MATERIALS PROVIDED ▸
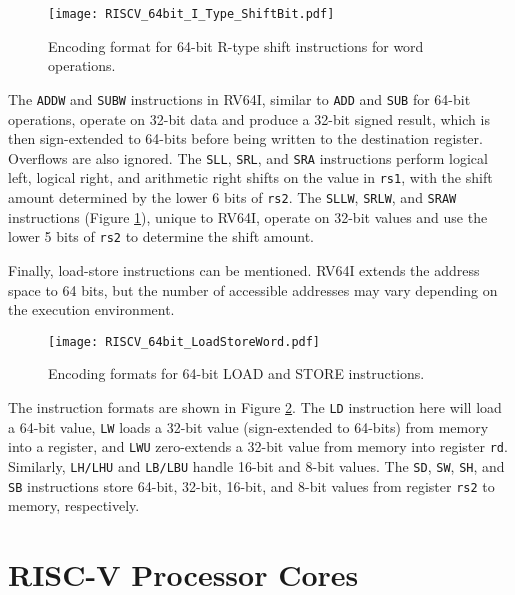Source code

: \begin{figure}[h!]
    \centering
    \texttt{[image: RISCV\_64bit\_I\_Type\_ShiftBit.pdf]}
    \caption{Encoding format for 64-bit R-type shift instructions for word operations. \cite{riscv:manual:user:2024}}
    \label{fig:rv64i_shift_r_format}
\end{figure}

The \texttt{ADDW} and \texttt{SUBW} instructions in RV64I, similar to \texttt{ADD} and \texttt{SUB} for 64-bit operations, operate on 32-bit data and produce a 32-bit signed result, which is then sign-extended to 64-bits before being written to the destination register. Overflows are also ignored. The \texttt{SLL}, \texttt{SRL}, and \texttt{SRA} instructions perform logical left, logical right, and arithmetic right shifts on the value in \texttt{rs1}, with the shift amount determined by the lower 6 bits of \texttt{rs2}. The \texttt{SLLW}, \texttt{SRLW}, and \texttt{SRAW} instructions (Figure \ref{fig:rv64i_shift_r_format}), unique to RV64I, operate on 32-bit values and use the lower 5 bits of \texttt{rs2} to determine the shift amount.

Finally, load-store instructions can be mentioned. RV64I extends the address space to 64 bits, but the number of accessible addresses may vary depending on the execution environment.

\begin{figure}[h!]
    \centering
    \texttt{[image: RISCV\_64bit\_LoadStoreWord.pdf]}
    \caption{Encoding formats for 64-bit LOAD and STORE instructions. \cite{riscv:manual:user:2024}}
    \label{fig:rv64i_load_store_format}
\end{figure}

The instruction formats are shown in Figure \ref{fig:rv64i_load_store_format}. The \texttt{LD} instruction here will load a 64-bit value, \texttt{LW} loads a 32-bit value (sign-extended to 64-bits) from memory into a register, and \texttt{LWU} zero-extends a 32-bit value from memory into register \texttt{rd}. Similarly, \texttt{LH/LHU} and \texttt{LB/LBU} handle 16-bit and 8-bit values. The \texttt{SD}, \texttt{SW}, \texttt{SH}, and \texttt{SB} instructions store 64-bit, 32-bit, 16-bit, and 8-bit values from register \texttt{rs2} to memory, respectively.

\section{RISC-V Processor Cores}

WHAT THE TASK REQUIRES ▸
Each entry gets copied exactly; the pictures stay out.

RESPONSE AREA ▸
Source code

: \begin{figure}[h!]
    \centering
    \texttt{[image: RISCV\_64bit\_I\_Type\_ShiftBit.pdf]}
    \caption{Encoding format for 64-bit R-type shift instructions for word operations. \cite{riscv:manual:user:2024}}
    \label{fig:rv64i_shift_r_format}
\end{figure}

The \texttt{ADDW} and \texttt{SUBW} instructions in RV64I, similar to \texttt{ADD} and \texttt{SUB} for 64-bit operations, operate on 32-bit data and produce a 32-bit signed result, which is then sign-extended to 64-bits before being written to the destination register. Overflows are also ignored. The \texttt{SLL}, \texttt{SRL}, and \texttt{SRA} instructions perform logical left, logical right, and arithmetic right shifts on the value in \texttt{rs1}, with the shift amount determined by the lower 6 bits of \texttt{rs2}. The \texttt{SLLW}, \texttt{SRLW}, and \texttt{SRAW} instructions (Figure \ref{fig:rv64i_shift_r_format}), unique to RV64I, operate on 32-bit values and use the lower 5 bits of \texttt{rs2} to determine the shift amount.

Finally, load-store instructions can be mentioned. RV64I extends the address space to 64 bits, but the number of accessible addresses may vary depending on the execution environment.

\begin{figure}[h!]
    \centering
    \texttt{[image: RISCV\_64bit\_LoadStoreWord.pdf]}
    \caption{Encoding formats for 64-bit LOAD and STORE instructions. \cite{riscv:manual:user:2024}}
    \label{fig:rv64i_load_store_format}
\end{figure}

The instruction formats are shown in Figure \ref{fig:rv64i_load_store_format}. The \texttt{LD} instruction here will load a 64-bit value, \texttt{LW} loads a 32-bit value (sign-extended to 64-bits) from memory into a register, and \texttt{LWU} zero-extends a 32-bit value from memory into register \texttt{rd}. Similarly, \texttt{LH/LHU} and \texttt{LB/LBU} handle 16-bit and 8-bit values. The \texttt{SD}, \texttt{SW}, \texttt{SH}, and \texttt{SB} instructions store 64-bit, 32-bit, 16-bit, and 8-bit values from register \texttt{rs2} to memory, respectively.

\section{RISC-V Processor Cores}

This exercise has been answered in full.